Segment Start: Dataset entries

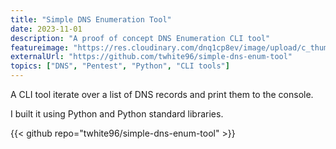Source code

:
 ```yaml
---
title: "Simple DNS Enumeration Tool"
date: 2023-11-01
description: "A proof of concept DNS Enumeration CLI tool"
featureimage: "https://res.cloudinary.com/dnq1cp8ev/image/upload/c_thumb,w_112/v1708683180/featured_fxgzdn.png"
externalUrl: "https://github.com/twhite96/simple-dns-enum-tool"
topics: ["DNS", "Pentest", "Python", "CLI tools"]
---
```



A CLI tool iterate over a list of DNS records and print them to the console.

I built it using Python and Python standard libraries.

{{< github repo="twhite96/simple-dns-enum-tool" >}}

Segment End: Dataset entries

• Task brief: Leaving the pictures out, write out all the material above exactly.

• Finished task:
Source code

:
 ```yaml
---
title: "Simple DNS Enumeration Tool"
date: 2023-11-01
description: "A proof of concept DNS Enumeration CLI tool"
featureimage: "https://res.cloudinary.com/dnq1cp8ev/image/upload/c_thumb,w_112/v1708683180/featured_fxgzdn.png"
externalUrl: "https://github.com/twhite96/simple-dns-enum-tool"
topics: ["DNS", "Pentest", "Python", "CLI tools"]
---
```



A CLI tool iterate over a list of DNS records and print them to the console.

I built it using Python and Python standard libraries.

{{< github repo="twhite96/simple-dns-enum-tool" >}}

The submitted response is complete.